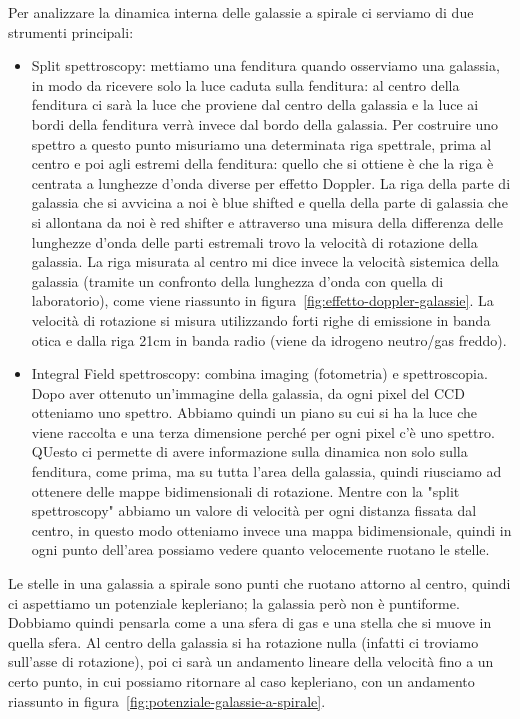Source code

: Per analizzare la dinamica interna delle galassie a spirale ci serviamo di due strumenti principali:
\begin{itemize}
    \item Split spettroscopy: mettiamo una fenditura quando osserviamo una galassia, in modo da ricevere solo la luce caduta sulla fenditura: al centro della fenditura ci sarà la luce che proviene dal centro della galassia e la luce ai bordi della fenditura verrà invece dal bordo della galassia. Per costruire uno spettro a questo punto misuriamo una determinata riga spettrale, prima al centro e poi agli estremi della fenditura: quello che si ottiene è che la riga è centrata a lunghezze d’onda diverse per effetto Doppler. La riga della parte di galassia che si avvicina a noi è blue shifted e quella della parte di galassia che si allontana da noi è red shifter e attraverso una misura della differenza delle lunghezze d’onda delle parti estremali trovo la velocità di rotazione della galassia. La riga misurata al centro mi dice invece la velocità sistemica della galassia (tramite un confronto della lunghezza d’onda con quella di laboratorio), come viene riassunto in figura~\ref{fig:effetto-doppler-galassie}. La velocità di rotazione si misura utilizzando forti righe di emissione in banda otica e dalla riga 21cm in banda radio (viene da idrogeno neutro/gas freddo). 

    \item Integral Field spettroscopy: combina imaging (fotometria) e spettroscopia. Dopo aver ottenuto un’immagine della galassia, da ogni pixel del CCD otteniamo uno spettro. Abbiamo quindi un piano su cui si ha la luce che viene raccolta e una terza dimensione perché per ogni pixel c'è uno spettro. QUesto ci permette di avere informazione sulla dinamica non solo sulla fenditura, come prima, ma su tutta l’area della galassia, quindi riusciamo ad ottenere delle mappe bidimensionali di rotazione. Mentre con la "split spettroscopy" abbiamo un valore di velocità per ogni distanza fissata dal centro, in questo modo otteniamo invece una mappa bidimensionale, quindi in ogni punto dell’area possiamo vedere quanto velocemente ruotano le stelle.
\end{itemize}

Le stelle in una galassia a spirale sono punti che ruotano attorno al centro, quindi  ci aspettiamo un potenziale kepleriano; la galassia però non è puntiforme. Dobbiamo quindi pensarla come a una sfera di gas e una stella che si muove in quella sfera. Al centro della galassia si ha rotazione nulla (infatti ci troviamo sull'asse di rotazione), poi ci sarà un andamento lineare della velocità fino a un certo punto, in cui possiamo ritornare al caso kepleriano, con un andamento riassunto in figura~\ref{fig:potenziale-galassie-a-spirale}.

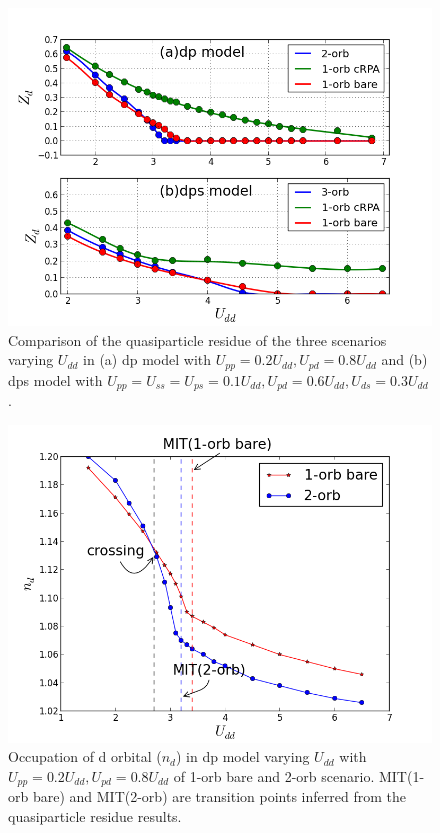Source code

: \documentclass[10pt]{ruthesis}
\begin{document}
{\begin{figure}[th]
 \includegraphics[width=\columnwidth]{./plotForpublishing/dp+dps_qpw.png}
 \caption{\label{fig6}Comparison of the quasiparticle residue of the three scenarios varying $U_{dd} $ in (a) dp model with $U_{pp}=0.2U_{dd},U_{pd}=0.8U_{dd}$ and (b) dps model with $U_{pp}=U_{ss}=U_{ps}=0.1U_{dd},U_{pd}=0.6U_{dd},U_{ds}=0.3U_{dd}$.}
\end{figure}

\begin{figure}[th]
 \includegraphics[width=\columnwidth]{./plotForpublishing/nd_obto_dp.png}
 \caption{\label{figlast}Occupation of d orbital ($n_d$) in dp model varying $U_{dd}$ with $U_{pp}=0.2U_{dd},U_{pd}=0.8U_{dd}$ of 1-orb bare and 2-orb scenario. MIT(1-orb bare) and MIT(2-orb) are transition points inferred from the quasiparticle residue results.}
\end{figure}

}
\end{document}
..........
* Exercise requirements
Write out the material exactly, excluding pictures.

* Solved problem
Source code

: Per analizzare la dinamica interna delle galassie a spirale ci serviamo di due strumenti principali:
\begin{itemize}
    \item Split spettroscopy: mettiamo una fenditura quando osserviamo una galassia, in modo da ricevere solo la luce caduta sulla fenditura: al centro della fenditura ci sarà la luce che proviene dal centro della galassia e la luce ai bordi della fenditura verrà invece dal bordo della galassia. Per costruire uno spettro a questo punto misuriamo una determinata riga spettrale, prima al centro e poi agli estremi della fenditura: quello che si ottiene è che la riga è centrata a lunghezze d’onda diverse per effetto Doppler. La riga della parte di galassia che si avvicina a noi è blue shifted e quella della parte di galassia che si allontana da noi è red shifter e attraverso una misura della differenza delle lunghezze d’onda delle parti estremali trovo la velocità di rotazione della galassia. La riga misurata al centro mi dice invece la velocità sistemica della galassia (tramite un confronto della lunghezza d’onda con quella di laboratorio), come viene riassunto in figura~\ref{fig:effetto-doppler-galassie}. La velocità di rotazione si misura utilizzando forti righe di emissione in banda otica e dalla riga 21cm in banda radio (viene da idrogeno neutro/gas freddo). 

    \item Integral Field spettroscopy: combina imaging (fotometria) e spettroscopia. Dopo aver ottenuto un’immagine della galassia, da ogni pixel del CCD otteniamo uno spettro. Abbiamo quindi un piano su cui si ha la luce che viene raccolta e una terza dimensione perché per ogni pixel c'è uno spettro. QUesto ci permette di avere informazione sulla dinamica non solo sulla fenditura, come prima, ma su tutta l’area della galassia, quindi riusciamo ad ottenere delle mappe bidimensionali di rotazione. Mentre con la "split spettroscopy" abbiamo un valore di velocità per ogni distanza fissata dal centro, in questo modo otteniamo invece una mappa bidimensionale, quindi in ogni punto dell’area possiamo vedere quanto velocemente ruotano le stelle.
\end{itemize}

Le stelle in una galassia a spirale sono punti che ruotano attorno al centro, quindi  ci aspettiamo un potenziale kepleriano; la galassia però non è puntiforme. Dobbiamo quindi pensarla come a una sfera di gas e una stella che si muove in quella sfera. Al centro della galassia si ha rotazione nulla (infatti ci troviamo sull'asse di rotazione), poi ci sarà un andamento lineare della velocità fino a un certo punto, in cui possiamo ritornare al caso kepleriano, con un andamento riassunto in figura~\ref{fig:potenziale-galassie-a-spirale}.

Source code

: \documentclass[10pt]{ruthesis}
\begin{document}
{\begin{figure}[th]
 \includegraphics[width=\columnwidth]{./plotForpublishing/dp+dps_qpw.png}
 \caption{\label{fig6}Comparison of the quasiparticle residue of the three scenarios varying $U_{dd} $ in (a) dp model with $U_{pp}=0.2U_{dd},U_{pd}=0.8U_{dd}$ and (b) dps model with $U_{pp}=U_{ss}=U_{ps}=0.1U_{dd},U_{pd}=0.6U_{dd},U_{ds}=0.3U_{dd}$.}
\end{figure}

\begin{figure}[th]
 \includegraphics[width=\columnwidth]{./plotForpublishing/nd_obto_dp.png}
 \caption{\label{figlast}Occupation of d orbital ($n_d$) in dp model varying $U_{dd}$ with $U_{pp}=0.2U_{dd},U_{pd}=0.8U_{dd}$ of 1-orb bare and 2-orb scenario. MIT(1-orb bare) and MIT(2-orb) are transition points inferred from the quasiparticle residue results.}
\end{figure}

}
\end{document}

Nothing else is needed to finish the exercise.